EghtesadOnline: More than 22,630.7 trillion rials ($191 billion) in deposits were held by banks and credit institutions during the month to August 22, according to a Central Bank of Iran report.
Total value of bank deposits increased by 4,869.3 trillion rials ($40.57 billion) over previous figures, indicating a 27.4% growth compared to the corresponding month last year.
The report also indicated 9.5% increase in bank deposits compared to end of the last fiscal year (March 2019). The report covered deposits both in rials and foreign currency, according to Financial Tribune.
As usual, Tehran Province topped the list of provinces with the highest deposits with lenders in the capital parking more than 12,222.7 trillion rials ($101.85 billion) -- accounting for 53.91% of the total deposits.
Next on the list was Isfahan Province with 1,199.61 trillion rials ($9.99 billion). This was followed by Khorasan Razavi Province with 1,059.69 trillion rials ($8.83 billion).
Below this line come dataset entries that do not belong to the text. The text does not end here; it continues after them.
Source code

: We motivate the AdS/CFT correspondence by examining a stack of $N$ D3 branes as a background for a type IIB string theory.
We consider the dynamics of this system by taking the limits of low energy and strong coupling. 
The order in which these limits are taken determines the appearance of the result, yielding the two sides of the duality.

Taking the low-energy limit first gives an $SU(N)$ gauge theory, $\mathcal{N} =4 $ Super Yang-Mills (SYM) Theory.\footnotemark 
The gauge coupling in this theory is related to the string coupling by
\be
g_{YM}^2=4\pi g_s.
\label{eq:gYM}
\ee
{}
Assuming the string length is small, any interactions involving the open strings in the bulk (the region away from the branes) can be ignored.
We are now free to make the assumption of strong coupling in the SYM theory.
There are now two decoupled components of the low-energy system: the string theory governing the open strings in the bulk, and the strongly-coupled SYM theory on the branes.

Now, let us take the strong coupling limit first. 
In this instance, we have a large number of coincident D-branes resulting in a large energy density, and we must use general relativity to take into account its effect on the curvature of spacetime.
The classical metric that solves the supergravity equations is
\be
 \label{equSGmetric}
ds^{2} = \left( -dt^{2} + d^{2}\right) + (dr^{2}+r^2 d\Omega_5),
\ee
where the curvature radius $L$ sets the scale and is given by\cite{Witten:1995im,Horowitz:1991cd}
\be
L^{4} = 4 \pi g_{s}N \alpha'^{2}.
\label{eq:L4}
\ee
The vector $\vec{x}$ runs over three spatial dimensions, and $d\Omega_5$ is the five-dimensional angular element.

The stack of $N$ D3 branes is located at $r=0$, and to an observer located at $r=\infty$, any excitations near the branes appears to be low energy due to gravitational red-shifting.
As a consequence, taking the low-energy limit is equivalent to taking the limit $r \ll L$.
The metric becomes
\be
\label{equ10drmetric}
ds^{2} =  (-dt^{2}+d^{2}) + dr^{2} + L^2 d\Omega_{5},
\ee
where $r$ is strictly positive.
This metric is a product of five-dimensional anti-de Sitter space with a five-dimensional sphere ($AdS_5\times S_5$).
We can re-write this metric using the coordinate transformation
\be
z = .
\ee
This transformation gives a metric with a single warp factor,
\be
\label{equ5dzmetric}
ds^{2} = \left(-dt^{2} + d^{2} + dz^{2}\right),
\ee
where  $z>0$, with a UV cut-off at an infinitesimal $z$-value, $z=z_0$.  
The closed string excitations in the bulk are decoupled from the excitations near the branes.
At the bottom end of the list was Kohgilouyeh-Boyerahmad Province with 60.68 trillion rials ($505.71 million).
The report said during the period under review, outstanding loans exceeded 16,089.3 trillion rials ($134 billion), indicating a 20.2% growth on year-on-year basis.
During the same period last year total outstanding loans reached 13,389.31 trillion rials ($111.6 billion).
Total outstanding loans grew 999.1 trillion rials ($8.32 billion), or 6.6% during the five-month period since the end of last fiscal year.
Once again, Tehran took first place as the province with the highest number of loan defaults, crossing a total of 10,308.6 trillion rials ($85.9 billion). Isfahan Province was next with 594.61 trillion rials ($4.95 billion).
About 506.66 trillion rials ($4.22 billion) worth of unpaid loans were in banks in Khorasan Razavi province.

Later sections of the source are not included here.